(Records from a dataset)
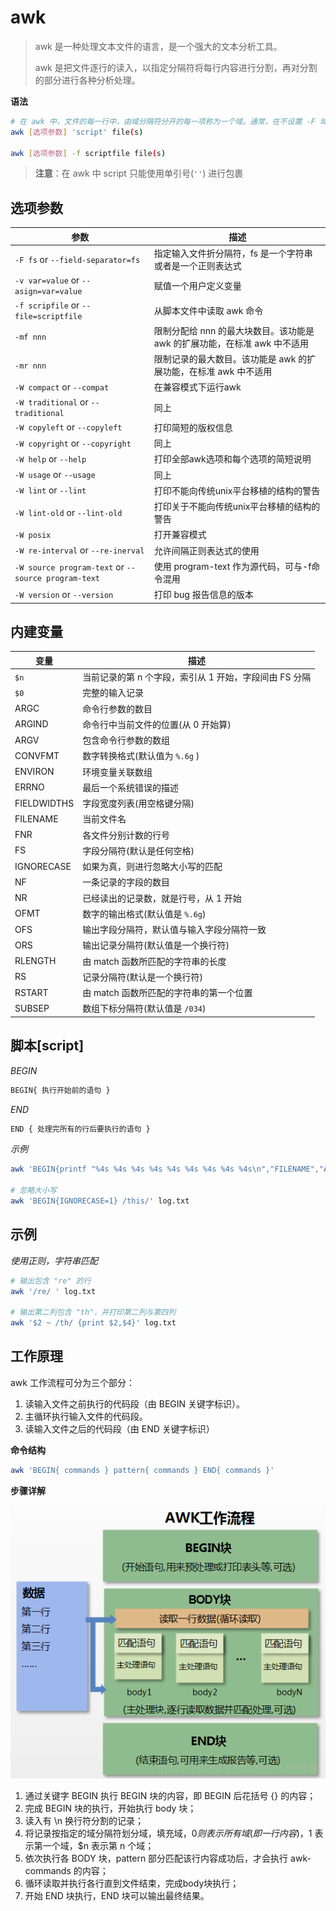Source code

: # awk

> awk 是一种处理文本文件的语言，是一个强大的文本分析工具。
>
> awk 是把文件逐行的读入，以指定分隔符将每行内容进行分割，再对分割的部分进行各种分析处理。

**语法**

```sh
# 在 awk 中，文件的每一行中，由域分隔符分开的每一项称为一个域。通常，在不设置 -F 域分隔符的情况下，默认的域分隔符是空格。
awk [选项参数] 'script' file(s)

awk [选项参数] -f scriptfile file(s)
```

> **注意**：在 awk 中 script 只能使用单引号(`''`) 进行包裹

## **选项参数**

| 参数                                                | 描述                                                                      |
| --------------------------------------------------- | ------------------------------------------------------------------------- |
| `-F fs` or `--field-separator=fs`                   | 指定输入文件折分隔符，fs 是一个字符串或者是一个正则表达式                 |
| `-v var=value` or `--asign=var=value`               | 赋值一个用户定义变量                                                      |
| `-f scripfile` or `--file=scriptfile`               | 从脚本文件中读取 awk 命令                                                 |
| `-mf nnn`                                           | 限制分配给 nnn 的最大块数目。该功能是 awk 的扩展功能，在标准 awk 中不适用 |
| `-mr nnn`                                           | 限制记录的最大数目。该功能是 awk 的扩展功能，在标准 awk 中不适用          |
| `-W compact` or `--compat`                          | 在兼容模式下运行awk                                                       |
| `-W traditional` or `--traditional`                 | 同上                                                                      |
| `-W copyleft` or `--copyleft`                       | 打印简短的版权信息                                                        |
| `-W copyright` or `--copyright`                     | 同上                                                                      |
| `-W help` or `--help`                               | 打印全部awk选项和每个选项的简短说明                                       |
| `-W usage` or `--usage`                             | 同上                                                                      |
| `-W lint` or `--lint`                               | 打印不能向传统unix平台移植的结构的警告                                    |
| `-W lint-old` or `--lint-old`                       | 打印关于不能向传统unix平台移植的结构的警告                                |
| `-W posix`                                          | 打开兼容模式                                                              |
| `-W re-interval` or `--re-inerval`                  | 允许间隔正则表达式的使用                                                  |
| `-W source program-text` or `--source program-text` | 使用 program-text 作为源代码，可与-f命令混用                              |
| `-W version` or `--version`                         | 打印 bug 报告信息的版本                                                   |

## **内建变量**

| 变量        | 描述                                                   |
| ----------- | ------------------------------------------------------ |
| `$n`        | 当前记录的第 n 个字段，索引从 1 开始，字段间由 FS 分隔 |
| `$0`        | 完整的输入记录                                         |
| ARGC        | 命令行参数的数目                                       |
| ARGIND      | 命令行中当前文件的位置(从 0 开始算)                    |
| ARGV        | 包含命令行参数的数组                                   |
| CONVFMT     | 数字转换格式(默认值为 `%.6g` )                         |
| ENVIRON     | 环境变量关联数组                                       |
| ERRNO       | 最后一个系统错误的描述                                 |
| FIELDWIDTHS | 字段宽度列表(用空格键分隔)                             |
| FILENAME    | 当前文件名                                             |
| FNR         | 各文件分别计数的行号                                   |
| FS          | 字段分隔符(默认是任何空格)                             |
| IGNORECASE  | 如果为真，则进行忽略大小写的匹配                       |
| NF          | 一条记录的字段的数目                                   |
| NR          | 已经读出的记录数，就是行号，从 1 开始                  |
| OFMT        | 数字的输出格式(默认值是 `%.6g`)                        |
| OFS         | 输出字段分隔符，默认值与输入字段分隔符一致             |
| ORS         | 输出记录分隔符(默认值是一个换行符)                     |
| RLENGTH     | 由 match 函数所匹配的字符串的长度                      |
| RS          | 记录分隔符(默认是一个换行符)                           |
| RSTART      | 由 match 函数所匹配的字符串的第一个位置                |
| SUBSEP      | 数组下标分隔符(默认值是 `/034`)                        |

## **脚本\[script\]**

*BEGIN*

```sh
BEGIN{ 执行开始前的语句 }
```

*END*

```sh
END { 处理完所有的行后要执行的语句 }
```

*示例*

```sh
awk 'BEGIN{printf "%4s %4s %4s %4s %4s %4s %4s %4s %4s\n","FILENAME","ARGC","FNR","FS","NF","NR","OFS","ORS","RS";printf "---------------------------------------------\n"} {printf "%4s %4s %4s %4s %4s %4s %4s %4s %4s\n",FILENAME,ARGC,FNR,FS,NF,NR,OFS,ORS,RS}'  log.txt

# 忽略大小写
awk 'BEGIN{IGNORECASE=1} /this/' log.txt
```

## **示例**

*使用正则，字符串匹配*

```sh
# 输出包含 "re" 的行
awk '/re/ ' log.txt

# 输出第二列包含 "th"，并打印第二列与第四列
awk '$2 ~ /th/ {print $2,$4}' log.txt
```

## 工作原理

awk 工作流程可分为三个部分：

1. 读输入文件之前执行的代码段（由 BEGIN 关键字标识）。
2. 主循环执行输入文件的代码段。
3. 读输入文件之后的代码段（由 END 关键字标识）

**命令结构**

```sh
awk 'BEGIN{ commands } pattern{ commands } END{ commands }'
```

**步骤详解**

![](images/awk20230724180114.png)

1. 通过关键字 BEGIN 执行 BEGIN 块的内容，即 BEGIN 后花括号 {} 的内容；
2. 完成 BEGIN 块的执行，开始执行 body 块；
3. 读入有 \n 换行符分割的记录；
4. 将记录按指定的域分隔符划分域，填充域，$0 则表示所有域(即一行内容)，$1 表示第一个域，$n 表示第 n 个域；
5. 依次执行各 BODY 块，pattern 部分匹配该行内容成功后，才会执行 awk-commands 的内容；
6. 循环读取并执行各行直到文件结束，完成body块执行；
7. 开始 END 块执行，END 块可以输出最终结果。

* * *

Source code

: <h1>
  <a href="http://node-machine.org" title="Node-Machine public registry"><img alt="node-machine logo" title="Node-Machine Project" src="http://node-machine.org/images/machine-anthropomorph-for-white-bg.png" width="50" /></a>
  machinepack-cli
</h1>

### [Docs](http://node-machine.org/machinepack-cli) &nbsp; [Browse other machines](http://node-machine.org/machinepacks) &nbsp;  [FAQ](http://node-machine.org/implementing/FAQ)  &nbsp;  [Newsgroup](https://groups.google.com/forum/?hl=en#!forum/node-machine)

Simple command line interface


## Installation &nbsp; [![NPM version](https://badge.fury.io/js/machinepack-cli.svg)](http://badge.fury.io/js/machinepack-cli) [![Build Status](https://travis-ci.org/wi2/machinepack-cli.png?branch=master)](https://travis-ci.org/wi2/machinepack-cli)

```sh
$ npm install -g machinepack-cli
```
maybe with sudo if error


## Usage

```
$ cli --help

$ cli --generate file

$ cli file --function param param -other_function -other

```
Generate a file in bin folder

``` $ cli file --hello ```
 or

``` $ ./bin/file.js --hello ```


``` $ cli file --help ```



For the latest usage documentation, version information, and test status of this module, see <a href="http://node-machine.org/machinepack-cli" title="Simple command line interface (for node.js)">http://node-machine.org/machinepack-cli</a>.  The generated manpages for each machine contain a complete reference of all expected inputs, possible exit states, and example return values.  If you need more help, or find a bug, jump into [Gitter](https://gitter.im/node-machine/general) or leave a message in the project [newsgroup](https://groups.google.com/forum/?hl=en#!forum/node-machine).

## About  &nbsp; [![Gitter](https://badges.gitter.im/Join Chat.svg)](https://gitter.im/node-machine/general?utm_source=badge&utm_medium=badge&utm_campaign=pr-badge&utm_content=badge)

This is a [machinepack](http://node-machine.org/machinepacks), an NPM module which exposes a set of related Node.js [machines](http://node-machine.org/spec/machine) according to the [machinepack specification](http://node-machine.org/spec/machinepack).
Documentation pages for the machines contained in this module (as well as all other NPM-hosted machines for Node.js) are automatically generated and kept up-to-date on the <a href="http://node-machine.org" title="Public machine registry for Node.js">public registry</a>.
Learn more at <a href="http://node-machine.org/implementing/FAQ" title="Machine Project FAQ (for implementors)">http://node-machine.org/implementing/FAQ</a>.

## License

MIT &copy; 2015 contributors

* * *

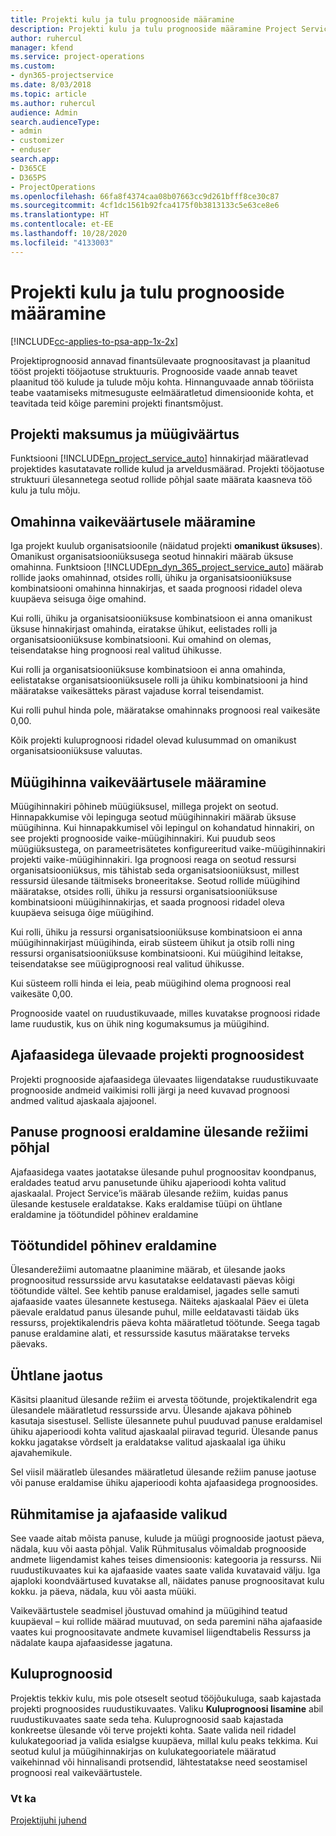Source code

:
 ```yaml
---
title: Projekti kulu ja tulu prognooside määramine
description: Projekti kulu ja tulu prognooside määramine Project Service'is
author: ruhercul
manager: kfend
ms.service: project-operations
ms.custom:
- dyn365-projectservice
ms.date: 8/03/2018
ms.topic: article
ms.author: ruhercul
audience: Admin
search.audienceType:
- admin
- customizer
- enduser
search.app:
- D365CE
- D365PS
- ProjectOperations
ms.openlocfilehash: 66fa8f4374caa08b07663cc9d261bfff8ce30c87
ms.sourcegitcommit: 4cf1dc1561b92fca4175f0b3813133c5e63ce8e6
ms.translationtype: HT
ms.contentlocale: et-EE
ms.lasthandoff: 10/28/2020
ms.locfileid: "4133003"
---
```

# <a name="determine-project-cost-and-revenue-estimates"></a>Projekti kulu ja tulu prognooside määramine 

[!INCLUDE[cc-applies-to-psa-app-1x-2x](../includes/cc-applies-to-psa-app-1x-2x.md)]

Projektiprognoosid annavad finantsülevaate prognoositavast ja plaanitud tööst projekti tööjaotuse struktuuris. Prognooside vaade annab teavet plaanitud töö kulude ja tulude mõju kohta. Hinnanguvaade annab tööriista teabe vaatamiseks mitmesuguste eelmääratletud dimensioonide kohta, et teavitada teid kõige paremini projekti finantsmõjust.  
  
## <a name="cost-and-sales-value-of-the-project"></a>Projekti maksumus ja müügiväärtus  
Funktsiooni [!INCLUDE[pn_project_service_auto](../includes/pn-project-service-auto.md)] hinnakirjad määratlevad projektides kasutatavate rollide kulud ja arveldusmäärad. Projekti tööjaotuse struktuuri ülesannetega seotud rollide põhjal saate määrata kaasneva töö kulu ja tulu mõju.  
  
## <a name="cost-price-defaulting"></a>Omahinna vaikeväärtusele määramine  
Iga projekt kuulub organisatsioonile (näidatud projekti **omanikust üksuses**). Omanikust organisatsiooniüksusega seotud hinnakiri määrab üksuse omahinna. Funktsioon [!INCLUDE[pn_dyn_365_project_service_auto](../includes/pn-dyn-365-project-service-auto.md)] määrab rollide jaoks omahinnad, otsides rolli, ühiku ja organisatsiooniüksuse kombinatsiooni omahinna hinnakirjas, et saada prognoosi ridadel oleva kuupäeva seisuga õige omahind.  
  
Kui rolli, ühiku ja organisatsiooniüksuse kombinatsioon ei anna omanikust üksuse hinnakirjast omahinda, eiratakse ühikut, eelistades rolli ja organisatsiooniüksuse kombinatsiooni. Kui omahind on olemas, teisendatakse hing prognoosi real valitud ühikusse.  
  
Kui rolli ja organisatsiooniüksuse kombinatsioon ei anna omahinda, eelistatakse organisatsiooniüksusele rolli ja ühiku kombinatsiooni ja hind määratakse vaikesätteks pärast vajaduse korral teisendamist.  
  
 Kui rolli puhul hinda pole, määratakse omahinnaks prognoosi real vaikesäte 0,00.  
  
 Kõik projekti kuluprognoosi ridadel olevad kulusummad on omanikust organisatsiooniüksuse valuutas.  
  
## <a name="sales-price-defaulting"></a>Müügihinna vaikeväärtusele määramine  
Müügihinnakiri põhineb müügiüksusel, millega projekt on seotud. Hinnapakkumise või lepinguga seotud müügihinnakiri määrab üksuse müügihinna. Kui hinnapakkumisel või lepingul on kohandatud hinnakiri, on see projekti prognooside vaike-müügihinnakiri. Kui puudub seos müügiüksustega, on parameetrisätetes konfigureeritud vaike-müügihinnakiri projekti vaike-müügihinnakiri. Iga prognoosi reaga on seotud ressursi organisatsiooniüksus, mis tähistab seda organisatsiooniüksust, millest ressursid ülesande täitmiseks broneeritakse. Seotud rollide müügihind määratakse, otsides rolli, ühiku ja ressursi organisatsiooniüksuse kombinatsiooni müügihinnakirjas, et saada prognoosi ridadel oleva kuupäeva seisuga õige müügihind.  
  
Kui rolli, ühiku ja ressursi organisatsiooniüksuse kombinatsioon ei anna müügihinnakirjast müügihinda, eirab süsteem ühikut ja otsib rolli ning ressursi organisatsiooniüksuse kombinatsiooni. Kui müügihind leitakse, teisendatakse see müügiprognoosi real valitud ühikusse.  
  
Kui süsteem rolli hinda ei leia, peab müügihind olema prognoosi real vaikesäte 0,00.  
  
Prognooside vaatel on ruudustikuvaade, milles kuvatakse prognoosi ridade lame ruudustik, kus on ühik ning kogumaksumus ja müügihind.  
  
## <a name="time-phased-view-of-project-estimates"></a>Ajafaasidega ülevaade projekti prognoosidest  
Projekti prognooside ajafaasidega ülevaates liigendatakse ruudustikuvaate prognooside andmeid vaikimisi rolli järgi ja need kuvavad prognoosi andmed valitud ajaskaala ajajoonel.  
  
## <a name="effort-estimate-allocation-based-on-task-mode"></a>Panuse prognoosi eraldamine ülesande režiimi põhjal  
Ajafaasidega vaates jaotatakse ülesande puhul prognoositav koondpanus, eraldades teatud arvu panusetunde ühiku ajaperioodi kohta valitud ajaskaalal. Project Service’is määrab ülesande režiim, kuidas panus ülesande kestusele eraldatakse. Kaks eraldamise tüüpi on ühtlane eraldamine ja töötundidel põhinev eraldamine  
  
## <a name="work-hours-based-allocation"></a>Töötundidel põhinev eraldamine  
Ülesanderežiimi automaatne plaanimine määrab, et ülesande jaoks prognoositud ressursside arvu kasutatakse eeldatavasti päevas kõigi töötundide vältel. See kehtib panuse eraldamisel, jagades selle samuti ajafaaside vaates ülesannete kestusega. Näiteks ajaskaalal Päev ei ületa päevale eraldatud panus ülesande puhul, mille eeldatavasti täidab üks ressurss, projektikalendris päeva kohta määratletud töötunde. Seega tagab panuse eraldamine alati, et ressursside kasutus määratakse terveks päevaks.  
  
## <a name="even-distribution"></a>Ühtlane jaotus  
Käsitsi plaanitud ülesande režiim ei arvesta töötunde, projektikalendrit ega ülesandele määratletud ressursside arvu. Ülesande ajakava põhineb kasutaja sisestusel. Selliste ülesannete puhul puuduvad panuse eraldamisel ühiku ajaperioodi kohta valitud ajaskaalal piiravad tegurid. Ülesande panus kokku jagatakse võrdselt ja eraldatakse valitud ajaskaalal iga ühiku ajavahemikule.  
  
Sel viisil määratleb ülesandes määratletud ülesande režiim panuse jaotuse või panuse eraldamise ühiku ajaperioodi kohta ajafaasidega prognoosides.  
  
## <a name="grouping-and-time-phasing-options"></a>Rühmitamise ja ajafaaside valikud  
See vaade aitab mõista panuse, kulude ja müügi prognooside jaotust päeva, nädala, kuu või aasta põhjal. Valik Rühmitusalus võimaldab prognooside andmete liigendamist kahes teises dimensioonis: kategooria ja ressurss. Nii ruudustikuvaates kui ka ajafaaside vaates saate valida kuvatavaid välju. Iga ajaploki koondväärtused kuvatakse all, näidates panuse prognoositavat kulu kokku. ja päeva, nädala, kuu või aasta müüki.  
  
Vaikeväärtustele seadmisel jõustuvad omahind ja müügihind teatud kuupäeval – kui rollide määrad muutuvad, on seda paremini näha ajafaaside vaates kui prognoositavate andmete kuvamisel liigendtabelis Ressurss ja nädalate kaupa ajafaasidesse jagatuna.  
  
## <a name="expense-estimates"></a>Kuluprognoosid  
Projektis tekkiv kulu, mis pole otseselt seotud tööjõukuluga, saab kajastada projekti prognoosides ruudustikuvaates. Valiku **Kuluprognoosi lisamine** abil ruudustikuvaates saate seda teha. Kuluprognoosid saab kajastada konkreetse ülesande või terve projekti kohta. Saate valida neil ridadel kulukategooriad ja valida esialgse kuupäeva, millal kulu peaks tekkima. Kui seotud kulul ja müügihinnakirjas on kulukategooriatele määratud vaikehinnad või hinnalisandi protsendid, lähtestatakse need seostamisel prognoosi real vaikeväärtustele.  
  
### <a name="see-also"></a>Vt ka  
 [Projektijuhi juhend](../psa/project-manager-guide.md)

ACTIVITY ::
Which lines of the data contain the string "kokku"? Copy each of them.

EXERCISE ANSWER ::
Käsitsi plaanitud ülesande režiim ei arvesta töötunde, projektikalendrit ega ülesandele määratletud ressursside arvu. Ülesande ajakava põhineb kasutaja sisestusel. Selliste ülesannete puhul puuduvad panuse eraldamisel ühiku ajaperioodi kohta valitud ajaskaalal piiravad tegurid. Ülesande panus kokku jagatakse võrdselt ja eraldatakse valitud ajaskaalal iga ühiku ajavahemikule.  
See vaade aitab mõista panuse, kulude ja müügi prognooside jaotust päeva, nädala, kuu või aasta põhjal. Valik Rühmitusalus võimaldab prognooside andmete liigendamist kahes teises dimensioonis: kategooria ja ressurss. Nii ruudustikuvaates kui ka ajafaaside vaates saate valida kuvatavaid välju. Iga ajaploki koondväärtused kuvatakse all, näidates panuse prognoositavat kulu kokku. ja päeva, nädala, kuu või aasta müüki.  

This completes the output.